The disjuncture between lofty promises and reality has never before been so abrupt and the consequences so threatening to the American quality of life as today. The President’s eloquence is unmatched but does not directly address the difficulty of the challenges before us. Nor does he mark a new way forward. This lack of fresh ideas exposes the apparent intractability of the problems we face.
Unemployment is an emergency for those experiencing it but, for the time being, most people remain comfortable in their feathered nests. Nothing works against progressive social change like a mostly comfortable public. The potential for social change in the current environment is there now precisely because so many people are currently uncomfortable.
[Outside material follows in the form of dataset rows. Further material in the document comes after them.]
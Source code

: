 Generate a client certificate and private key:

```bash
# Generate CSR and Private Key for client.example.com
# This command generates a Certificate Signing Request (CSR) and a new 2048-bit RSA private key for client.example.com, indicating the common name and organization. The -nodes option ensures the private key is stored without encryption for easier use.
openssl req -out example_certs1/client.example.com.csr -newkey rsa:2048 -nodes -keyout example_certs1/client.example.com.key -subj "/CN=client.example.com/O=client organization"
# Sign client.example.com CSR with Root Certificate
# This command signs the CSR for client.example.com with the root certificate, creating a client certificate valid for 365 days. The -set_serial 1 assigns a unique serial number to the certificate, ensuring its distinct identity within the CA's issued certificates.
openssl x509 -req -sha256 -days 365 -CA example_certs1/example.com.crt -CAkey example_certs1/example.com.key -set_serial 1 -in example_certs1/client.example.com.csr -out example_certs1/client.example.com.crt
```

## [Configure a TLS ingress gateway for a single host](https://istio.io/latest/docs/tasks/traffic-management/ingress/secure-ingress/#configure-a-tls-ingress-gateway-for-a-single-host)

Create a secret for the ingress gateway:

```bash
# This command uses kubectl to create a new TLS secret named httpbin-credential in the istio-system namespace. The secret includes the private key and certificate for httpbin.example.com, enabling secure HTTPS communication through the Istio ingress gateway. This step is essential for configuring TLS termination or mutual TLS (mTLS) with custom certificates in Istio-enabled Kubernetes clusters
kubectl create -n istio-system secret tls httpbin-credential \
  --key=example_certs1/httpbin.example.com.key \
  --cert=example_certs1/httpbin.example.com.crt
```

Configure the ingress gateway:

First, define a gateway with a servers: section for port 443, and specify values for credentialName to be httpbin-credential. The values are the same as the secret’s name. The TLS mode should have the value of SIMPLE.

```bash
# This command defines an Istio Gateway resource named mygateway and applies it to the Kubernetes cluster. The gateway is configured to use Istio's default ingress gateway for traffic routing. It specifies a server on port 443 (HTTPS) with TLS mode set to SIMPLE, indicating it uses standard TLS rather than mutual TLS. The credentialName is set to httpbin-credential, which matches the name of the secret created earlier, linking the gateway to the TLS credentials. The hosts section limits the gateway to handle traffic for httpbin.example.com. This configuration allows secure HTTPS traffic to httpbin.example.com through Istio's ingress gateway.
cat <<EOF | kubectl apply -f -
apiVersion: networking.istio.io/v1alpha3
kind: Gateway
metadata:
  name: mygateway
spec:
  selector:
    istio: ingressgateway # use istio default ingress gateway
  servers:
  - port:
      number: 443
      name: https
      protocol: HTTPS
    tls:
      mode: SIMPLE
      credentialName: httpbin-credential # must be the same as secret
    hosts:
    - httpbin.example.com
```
Let’s make the most of this before we become thoroughly accustomed to the dreadful “new normal” of lowered life expectations for us and our children.
Today the issue is our very standard of living. Doing something about the problem requires a thorough rethink about our capital-intensive economy and our approach to global trade. Doing something also means going up against the most reactively powerful forces in the country and all the assets they have at their disposal including the media and legal system.
But national leadership, especially Democratic leadership, should be obligated to tackle the “wicked” big socio-economic problems by all means necessary. It’s not solely the private sector’s job and we should not expect them to do it alone. The private sector is an important part of any solution but only as one player among several—labor, capital, and the government. We should expect Big Business to help where they can by being a good faith team player and to get out of the way when they can’t.
Confronting the national powers-that-be is a risky strategy. The plain and simple truth is that business interests in America are so powerful that no meaningful national conversation about persistently high joblessness has been possible since the Great Depression of the 1930s. Government has been able to make a difference but only around the edges—unemployment insurance benefits, government funded job training programs, welfare, child food and insurance programs—by not seriously challenging the economic elites. Any president that would attempt to do so, and this includes Barack Obama, would be relentlessly hounded by the corporate media and effectively driven from office. (Bill Clinton is one example and his modest goal was improved health care.) No truly progressive executive agenda, even a limited one, would escape constant criticism to the extent than even many friends of an administration would turn against them. Courage in prodigious quantities (balls of steel) would be required.
The job of being president of the United States is like riding a bucking bronco 24/7. This rambunctious, anti-social country is a tough one to manage. Like the old saying about “trying to herd cats,” the lack of clear lines of authority in the country makes it very difficult to unify us except for a war (fear is a powerful motivator; be very afraid). However, President Obama cannot escape the responsibility of leadership. In his second and last term he should be willing to go to the wall for the American worker. No less is demanded, no less is expected. This diary is a challenge to President Obama to keep the promises he has made.